The Rev. Karen Georgia Thompson poised to break barriers for United Church of Christ
The Rev. Karen Georgia Thompson is poised to lead the Cleveland-based United Church of Christ. If approved by the church's General Synod this summer, she would become the first woman and third Black person to lead the denomination.
Thompson, if approved, will lead the more than 4,000 UCC congregations and its more than 100 staff members in Cleveland.
“As a person of color and as a woman, I’ve learned to navigate the world from a more collaborative space, building consensus. Privilege is not something that I’ve been able to hold and own as a leader,” Thompson said.
There was a series of “firsts” that lead to Thompson being nominated to lead the church. She was the first woman of color to serve a congregation in the church’s Florida Conference. And she was the first woman of African descent to hold her current role – elected officer for Wider Church Ministries.
Thompson said her leadership could open the opportunity for more women to serve and take on leadership roles in the church.
“I think the struggle through the normative space is sometimes ignored in the moment,” Thompson said. “Being able to be in the spaces to say our women and girls, these barriers that are presented in front of us, are just that, they’re obstacles to be surmounted.”
Thompson said the church has been in decline and attributes that to a lack of inclusivity, something she hopes to change.
“There are a lot of people whose lives have been disrupted and people have been hurt by the church,” Thompson said. “Being able to find ways for people to be welcome and engaged in the church is something that’s important for me.”

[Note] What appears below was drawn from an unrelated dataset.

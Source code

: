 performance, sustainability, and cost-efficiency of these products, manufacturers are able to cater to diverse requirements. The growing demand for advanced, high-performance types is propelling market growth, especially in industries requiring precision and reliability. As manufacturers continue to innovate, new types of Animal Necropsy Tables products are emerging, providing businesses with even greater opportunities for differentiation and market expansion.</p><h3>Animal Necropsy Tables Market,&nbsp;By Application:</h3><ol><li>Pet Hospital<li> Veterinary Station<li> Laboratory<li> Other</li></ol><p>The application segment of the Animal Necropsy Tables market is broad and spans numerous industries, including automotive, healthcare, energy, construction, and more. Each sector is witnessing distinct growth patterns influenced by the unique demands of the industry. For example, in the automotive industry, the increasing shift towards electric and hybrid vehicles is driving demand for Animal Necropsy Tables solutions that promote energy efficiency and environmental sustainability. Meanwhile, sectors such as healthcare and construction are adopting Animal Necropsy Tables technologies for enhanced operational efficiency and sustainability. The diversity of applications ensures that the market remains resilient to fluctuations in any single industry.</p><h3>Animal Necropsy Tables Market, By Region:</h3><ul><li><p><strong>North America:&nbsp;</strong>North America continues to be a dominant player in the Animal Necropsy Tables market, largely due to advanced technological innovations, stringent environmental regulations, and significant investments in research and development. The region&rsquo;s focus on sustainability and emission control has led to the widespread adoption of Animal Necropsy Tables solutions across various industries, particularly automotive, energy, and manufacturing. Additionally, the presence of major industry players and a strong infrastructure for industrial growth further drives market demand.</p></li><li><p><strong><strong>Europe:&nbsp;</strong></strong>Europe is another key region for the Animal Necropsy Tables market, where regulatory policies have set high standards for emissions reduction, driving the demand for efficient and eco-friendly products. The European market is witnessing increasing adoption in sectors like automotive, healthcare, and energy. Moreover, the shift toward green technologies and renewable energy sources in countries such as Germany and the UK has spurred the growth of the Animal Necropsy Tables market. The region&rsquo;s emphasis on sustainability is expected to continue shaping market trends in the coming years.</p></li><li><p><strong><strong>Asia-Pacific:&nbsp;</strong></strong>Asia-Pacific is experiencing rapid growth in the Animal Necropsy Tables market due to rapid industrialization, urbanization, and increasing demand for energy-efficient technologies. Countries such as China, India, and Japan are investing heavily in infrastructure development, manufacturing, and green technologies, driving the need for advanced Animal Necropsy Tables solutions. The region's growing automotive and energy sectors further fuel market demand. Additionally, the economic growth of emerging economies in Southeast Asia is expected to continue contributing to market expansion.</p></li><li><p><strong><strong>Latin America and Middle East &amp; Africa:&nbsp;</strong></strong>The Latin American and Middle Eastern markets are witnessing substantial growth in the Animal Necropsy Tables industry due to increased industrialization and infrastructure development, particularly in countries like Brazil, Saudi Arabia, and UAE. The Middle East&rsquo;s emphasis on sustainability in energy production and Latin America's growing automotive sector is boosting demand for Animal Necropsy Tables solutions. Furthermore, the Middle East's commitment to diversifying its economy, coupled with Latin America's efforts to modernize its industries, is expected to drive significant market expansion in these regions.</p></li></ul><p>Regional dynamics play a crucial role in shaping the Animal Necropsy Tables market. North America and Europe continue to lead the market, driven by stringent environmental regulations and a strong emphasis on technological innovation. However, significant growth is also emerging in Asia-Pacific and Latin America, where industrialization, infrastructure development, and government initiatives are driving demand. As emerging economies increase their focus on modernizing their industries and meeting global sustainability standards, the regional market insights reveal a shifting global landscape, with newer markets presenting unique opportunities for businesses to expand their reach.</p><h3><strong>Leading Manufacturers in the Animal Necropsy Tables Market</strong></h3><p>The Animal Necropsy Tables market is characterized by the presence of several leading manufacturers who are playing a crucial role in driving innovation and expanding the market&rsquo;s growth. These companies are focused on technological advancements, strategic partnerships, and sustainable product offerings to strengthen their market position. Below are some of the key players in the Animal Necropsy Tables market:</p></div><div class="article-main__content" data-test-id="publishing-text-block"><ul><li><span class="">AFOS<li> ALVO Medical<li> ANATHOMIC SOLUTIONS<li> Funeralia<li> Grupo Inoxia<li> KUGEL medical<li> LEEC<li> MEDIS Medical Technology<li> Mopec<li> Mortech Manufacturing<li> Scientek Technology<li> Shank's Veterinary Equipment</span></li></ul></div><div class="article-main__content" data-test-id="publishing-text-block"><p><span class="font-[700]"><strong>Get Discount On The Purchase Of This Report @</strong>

Thompson was born in Kingston, Jamaica and worked in Miami before moving to Cleveland in 2009 to work for UCC headquarters. She’s held several positions since then, and is now an elected officer for Wider Church Ministries, a global and multicultural initiative of the UCC, and a co-executive of Global Ministries, a mission of the UCC.
Thompson has been on the executive committee of the World Council of Churches since September.
The UCC nominated two other women for general minister in the past, but neither were approved by the General Synod. Thompson needs 60-percent of General Synod votes to be affirmed. The delegation will vote at the end of June.